Legal Ethics Opinion #1598
      
      Sharing Legal Fees with a Nonlawyer: Attorney Licensing
      Fee Determined By Attorney's Legal Fees.
      
      You have presented a hypothetical situation in which a town
    desires to charge attorneys a license fee which is based
    solely upon the amount of legal fees generated by the
    attorney.

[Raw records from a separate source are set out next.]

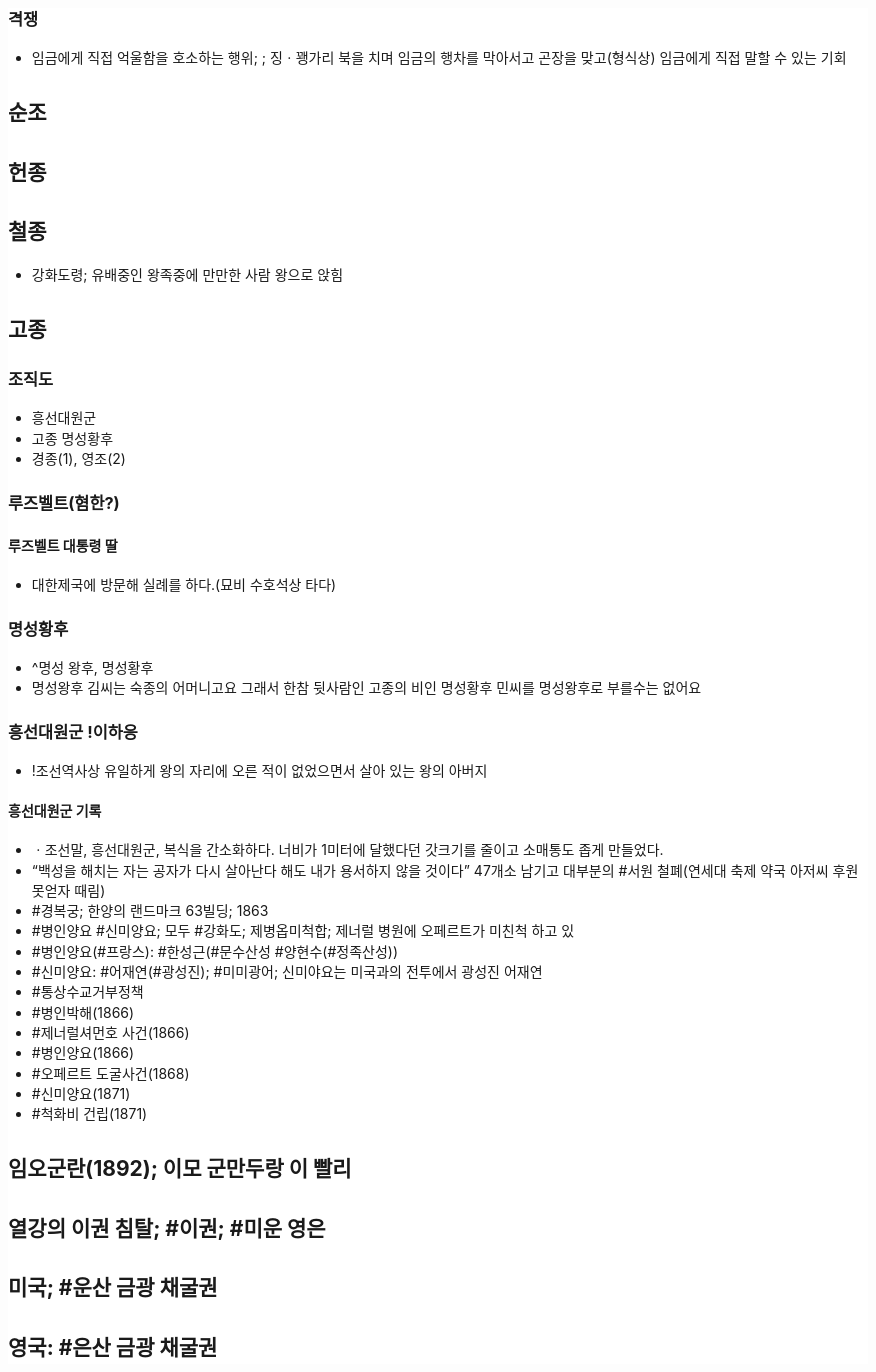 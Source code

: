 ### 격쟁
* 임금에게 직접 억울함을 호소하는 행위; ; 징ㆍ꽹가리 북을 치며 임금의 행차를 막아서고 곤장을 맞고(형식상) 임금에게 직접 말할 수 있는 기회 

## 순조

## 헌종

## 철종
* 강화도령; 유배중인 왕족중에 만만한 사람 왕으로 앉힘

## 고종
### 조직도
 * 흥선대원군	
 * 고종	명성황후
 * 경종(1), 영조(2)

### 루즈벨트(혐한?)
#### 루즈벨트 대통령 딸 
 * 대한제국에 방문해 실례를 하다.(묘비 수호석상 타다)

### 명성황후
 * ^명성 왕후, 명성황후
 * 명성왕후 김씨는 숙종의 어머니고요 그래서 한참 뒷사람인 고종의 비인 명성황후 민씨를 명성왕후로 부를수는 없어요


### 흥선대원군 !이하응 
 * !조선역사상 유일하게 왕의 자리에 오른 적이 없었으면서 살아 있는 왕의 아버지


#### 흥선대원군 기록
 * ㆍ조선말, 흥선대원군, 복식을 간소화하다. 너비가 1미터에 달했다던 갓크기를 줄이고 소매통도 좁게 만들었다.
 * “백성을 해치는 자는 공자가 다시 살아난다 해도 내가 용서하지 않을 것이다” 47개소 남기고 대부분의 #서원 철폐(연세대 축제 약국 아저씨 후원 못얻자 때림)
 * #경복궁; 한양의 랜드마크 63빌딩; 1863
 * #병인양요 #신미양요; 모두 #강화도; 제병옵미척합; 제너럴 병원에 오페르트가 미친척  하고 있
 * #병인양요(#프랑스): #한성근(#문수산성 #양현수(#정족산성))
 * #신미양요: #어재연(#광성진); #미미광어; 신미야요는 미국과의 전투에서 광성진 어재연
 * #통상수교거부정책
 * #병인박해(1866)
 * #제너럴셔먼호 사건(1866)
 * #병인양요(1866)
 * #오페르트 도굴사건(1868)
 * #신미양요(1871)
 * #척화비 건립(1871)

## 임오군란(1892); 이모 군만두랑 이 빨리

## 열강의 이권 침탈; #이권; #미운 영은
## 미국; #운산 금광 채굴권
## 영국: #은산 금광 채굴권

The license fee would be a percentage of any and all
    fees generated anywhere by the resident attorney.
      
      You have asked the committee to opine whether, under the
    facts of the inquiry, an attorney may ethically split fees
    with a town.
      
      The appropriate and controlling Disciplinary Rule related to
    your inquiry is  DR 3-102(A), which provides that a lawyer
    shall not share legal fees with a nonlawyer.
      
      The committee is of the opinion, however, that it would not
    be ethically improper for an attorney to pay ordinary and
    customary gross receipts taxes assessed by a local or other
    government entity which has the statutory authority to collect
    taxes. The committee does not find such payment of a license
    tax, based on the total amount of monies earned, to be
    violative of the  DR 3-102(A) prohibition against sharing fees
    with a nonlawyer. The committee believes that the thrust of
    the proscription in  DR 3-102(A) is that a lawyer and a
    nonlawyer enter into a consensual arrangement whereby fees
    received from one or more clients are divided between them.
    Payment of a gross receipts tax, in common understanding, is
    not a consensual arrangement violative of  DR 3-102(A).